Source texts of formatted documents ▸
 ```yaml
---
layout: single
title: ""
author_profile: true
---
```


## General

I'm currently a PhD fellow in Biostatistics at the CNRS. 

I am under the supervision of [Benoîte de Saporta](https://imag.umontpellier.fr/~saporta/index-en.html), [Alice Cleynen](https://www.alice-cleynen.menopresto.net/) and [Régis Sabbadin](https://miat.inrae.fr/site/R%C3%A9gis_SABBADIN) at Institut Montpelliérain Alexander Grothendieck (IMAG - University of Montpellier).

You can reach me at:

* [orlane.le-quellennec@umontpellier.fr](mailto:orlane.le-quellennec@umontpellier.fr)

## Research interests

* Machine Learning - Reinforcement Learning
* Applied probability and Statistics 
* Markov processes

--

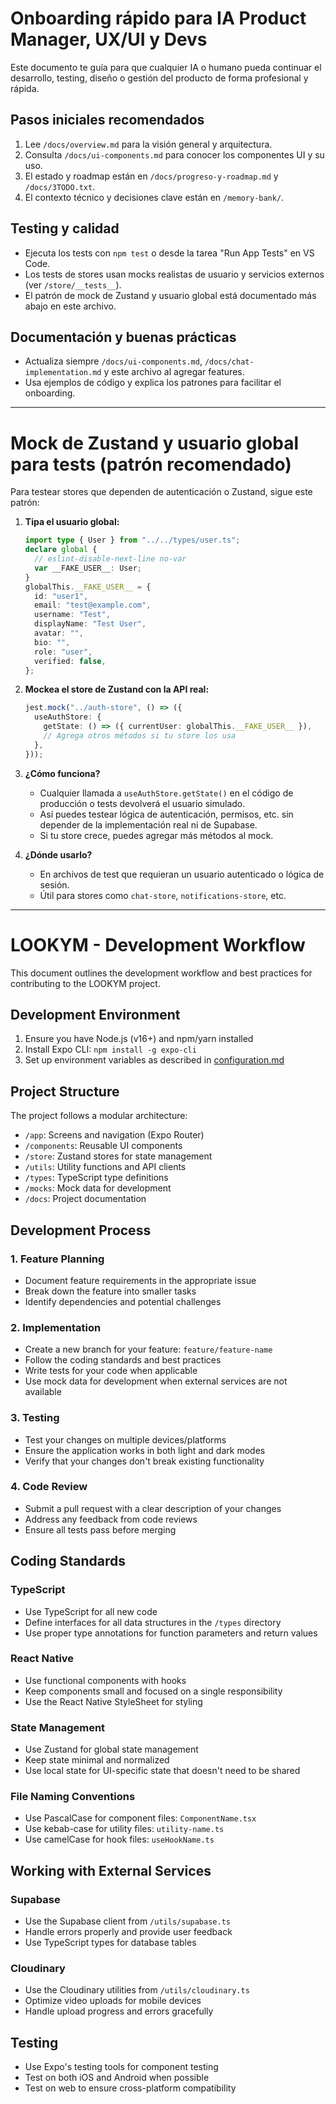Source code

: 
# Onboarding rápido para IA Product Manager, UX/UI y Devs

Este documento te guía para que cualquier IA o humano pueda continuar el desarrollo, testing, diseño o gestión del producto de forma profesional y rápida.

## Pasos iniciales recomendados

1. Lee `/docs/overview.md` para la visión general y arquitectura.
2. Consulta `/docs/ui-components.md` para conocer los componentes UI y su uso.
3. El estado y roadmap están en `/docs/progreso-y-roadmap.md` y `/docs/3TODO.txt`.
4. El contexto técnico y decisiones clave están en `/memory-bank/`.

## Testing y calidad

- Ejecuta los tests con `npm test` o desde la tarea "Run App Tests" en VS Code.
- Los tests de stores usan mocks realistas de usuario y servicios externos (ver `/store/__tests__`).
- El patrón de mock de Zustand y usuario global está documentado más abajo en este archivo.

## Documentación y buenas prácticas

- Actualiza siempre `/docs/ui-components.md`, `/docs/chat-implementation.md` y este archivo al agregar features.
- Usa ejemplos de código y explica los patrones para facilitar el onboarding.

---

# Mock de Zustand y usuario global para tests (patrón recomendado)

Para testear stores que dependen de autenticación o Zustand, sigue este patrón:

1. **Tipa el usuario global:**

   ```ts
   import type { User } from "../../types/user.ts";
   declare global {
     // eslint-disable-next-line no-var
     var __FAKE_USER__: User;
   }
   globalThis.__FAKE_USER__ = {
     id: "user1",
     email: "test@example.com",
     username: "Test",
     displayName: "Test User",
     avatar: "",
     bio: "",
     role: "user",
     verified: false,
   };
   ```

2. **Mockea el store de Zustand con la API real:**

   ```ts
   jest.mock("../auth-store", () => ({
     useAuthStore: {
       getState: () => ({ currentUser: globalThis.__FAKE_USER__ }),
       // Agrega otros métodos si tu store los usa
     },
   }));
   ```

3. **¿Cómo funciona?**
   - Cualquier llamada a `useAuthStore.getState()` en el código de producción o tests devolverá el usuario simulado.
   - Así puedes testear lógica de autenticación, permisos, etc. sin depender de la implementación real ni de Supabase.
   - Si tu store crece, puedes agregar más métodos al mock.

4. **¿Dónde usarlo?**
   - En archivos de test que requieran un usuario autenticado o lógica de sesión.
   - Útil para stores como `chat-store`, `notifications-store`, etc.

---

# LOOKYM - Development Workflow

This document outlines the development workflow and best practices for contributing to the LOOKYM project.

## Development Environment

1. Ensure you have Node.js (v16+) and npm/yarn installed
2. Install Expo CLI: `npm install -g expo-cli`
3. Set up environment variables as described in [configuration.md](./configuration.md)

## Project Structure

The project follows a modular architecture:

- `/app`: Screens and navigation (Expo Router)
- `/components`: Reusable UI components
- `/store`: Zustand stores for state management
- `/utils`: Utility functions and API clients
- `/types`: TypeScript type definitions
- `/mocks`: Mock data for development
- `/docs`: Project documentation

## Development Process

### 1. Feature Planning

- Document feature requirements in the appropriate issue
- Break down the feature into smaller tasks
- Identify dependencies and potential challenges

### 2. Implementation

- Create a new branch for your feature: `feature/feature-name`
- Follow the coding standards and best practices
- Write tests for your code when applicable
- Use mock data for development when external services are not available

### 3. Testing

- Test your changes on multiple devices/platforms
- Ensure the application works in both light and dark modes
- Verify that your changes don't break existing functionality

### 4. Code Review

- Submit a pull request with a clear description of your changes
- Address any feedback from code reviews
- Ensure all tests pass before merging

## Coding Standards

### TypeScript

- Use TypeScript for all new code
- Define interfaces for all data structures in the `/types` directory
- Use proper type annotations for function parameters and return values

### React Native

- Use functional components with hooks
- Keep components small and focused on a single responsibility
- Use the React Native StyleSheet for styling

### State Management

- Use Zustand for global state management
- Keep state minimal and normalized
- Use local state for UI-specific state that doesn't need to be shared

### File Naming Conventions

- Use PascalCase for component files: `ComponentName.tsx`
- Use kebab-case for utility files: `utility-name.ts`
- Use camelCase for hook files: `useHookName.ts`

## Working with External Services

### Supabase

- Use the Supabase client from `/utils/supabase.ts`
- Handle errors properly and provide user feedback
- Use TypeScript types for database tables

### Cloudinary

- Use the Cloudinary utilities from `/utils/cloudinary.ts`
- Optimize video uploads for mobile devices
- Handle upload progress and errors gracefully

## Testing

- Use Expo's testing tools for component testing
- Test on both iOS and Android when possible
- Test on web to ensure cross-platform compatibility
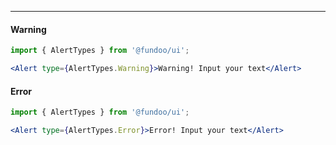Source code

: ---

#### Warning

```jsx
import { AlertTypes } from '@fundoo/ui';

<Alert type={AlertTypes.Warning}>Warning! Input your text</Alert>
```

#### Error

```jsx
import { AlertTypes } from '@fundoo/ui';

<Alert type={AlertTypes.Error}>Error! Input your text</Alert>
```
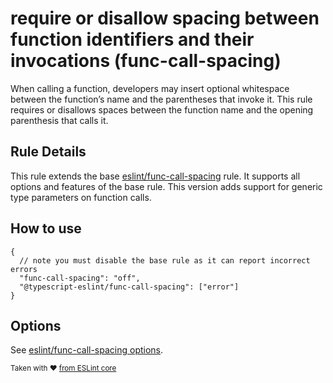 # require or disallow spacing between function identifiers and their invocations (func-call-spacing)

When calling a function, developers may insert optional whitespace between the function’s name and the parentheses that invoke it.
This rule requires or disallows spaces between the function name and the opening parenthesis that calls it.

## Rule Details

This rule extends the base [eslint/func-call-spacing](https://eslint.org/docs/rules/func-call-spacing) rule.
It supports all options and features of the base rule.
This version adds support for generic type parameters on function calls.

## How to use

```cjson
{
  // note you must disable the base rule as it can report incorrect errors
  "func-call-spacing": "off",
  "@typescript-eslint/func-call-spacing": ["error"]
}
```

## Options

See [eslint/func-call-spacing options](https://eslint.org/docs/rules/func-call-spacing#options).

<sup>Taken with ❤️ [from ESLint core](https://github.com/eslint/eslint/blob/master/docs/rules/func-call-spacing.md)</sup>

* * *

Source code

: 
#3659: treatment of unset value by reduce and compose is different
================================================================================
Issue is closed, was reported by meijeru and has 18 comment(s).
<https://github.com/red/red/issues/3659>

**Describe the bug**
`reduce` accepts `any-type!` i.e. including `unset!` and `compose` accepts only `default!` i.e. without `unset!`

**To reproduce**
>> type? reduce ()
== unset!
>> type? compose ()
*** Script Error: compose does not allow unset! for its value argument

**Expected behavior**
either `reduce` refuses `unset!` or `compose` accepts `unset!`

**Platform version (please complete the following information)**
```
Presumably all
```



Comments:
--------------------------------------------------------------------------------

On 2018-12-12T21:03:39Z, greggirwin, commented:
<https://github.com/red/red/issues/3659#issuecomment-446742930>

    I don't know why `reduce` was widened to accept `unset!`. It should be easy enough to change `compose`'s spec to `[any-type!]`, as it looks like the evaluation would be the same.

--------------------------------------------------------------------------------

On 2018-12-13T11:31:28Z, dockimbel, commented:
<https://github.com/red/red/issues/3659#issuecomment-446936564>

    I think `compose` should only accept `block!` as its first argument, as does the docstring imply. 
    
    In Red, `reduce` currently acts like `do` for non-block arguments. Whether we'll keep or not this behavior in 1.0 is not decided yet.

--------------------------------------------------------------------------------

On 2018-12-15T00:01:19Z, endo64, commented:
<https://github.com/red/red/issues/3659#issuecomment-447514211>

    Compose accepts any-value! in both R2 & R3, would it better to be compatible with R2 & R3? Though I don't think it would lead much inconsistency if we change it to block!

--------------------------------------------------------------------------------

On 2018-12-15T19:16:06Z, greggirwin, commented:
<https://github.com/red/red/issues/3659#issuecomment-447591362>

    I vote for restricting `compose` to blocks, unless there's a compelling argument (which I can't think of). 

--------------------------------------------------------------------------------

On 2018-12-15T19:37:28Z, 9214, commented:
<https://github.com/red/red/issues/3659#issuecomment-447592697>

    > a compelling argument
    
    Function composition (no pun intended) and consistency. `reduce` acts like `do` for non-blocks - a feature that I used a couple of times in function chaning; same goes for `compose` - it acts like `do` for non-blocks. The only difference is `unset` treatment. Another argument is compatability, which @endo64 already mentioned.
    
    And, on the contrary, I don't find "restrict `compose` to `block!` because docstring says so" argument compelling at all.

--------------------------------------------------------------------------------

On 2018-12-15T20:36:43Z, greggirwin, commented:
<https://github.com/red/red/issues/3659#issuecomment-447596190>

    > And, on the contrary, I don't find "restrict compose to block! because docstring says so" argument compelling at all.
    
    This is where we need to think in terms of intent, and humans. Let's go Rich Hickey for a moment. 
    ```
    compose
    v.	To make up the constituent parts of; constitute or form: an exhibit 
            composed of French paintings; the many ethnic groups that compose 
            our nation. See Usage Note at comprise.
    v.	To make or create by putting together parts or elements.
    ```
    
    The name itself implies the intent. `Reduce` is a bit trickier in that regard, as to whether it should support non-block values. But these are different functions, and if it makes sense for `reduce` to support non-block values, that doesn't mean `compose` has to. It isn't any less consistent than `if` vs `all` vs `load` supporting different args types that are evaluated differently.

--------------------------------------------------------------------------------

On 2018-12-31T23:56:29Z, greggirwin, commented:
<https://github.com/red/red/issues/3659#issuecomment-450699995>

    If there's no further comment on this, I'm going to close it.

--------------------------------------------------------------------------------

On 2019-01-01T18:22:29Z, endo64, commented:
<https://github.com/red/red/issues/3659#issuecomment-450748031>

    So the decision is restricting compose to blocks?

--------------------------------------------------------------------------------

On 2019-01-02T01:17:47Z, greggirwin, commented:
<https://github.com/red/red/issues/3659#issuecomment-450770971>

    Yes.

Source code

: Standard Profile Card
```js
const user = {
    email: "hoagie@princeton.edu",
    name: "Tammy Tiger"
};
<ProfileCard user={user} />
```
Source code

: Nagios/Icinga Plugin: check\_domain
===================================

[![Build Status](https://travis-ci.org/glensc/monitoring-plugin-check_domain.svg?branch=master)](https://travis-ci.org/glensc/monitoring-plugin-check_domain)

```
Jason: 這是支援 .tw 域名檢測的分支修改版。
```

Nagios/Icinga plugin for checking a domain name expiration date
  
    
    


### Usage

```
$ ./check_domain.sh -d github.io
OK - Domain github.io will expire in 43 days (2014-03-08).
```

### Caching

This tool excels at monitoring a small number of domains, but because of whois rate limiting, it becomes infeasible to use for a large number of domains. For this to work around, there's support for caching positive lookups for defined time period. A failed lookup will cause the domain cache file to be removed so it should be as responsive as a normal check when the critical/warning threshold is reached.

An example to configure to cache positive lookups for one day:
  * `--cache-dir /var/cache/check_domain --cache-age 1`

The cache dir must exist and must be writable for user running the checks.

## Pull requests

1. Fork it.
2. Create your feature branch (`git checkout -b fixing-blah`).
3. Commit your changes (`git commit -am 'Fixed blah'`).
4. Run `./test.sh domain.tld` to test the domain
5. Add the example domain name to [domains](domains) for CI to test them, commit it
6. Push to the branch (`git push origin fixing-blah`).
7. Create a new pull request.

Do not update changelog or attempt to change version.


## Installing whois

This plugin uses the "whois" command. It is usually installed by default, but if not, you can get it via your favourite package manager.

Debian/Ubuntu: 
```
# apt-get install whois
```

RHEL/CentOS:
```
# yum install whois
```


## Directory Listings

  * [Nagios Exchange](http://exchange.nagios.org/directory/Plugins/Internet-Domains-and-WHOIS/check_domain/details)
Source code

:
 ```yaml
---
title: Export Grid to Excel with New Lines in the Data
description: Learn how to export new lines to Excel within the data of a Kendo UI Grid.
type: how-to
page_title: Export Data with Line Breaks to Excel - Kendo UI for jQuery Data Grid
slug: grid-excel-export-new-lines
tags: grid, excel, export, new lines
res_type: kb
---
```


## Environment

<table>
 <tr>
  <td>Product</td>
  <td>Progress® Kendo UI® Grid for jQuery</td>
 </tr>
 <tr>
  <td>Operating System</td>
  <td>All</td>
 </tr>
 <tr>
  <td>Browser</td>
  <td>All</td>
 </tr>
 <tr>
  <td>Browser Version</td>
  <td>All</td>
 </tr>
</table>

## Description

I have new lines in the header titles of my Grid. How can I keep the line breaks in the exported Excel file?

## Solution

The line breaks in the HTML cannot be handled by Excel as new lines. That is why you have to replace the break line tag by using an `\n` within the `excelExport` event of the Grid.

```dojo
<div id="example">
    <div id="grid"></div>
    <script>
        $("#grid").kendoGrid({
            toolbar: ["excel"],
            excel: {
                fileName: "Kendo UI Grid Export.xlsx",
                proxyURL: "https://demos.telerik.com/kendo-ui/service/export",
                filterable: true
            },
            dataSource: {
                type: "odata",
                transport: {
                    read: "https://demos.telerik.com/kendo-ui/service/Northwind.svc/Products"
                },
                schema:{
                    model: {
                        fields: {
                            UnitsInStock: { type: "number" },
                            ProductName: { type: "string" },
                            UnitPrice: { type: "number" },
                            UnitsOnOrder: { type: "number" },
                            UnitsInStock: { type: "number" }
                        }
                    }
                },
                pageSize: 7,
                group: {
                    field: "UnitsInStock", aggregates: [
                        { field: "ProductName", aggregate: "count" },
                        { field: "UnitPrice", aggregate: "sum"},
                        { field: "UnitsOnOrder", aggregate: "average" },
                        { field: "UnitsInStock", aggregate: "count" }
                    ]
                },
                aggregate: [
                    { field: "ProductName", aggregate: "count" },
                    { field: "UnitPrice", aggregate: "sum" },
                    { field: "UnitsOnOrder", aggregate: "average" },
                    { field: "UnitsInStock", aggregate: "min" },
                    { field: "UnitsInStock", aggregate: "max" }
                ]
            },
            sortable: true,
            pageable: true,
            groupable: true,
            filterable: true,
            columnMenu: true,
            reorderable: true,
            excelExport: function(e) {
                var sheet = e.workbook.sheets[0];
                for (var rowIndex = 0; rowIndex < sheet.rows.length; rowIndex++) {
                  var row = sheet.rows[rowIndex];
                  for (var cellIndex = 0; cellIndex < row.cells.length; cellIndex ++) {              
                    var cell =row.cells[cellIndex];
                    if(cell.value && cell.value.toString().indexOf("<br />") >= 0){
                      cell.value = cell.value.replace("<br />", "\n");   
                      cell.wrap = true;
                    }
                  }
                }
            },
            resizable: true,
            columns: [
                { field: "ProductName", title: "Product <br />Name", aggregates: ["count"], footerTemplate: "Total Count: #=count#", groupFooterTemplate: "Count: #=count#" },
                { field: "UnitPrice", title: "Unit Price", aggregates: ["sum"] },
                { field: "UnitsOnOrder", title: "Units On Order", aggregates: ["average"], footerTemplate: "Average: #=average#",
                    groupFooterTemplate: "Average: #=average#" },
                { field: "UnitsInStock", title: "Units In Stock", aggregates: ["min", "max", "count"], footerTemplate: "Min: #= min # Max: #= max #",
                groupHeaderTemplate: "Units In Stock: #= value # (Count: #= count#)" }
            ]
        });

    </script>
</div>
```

TASK REQUIREMENTS ▸ Determine the number of lines in the entries that hold "umontpellier". Reply with that number only.

RESULT FOR THIS TASK ▸ 2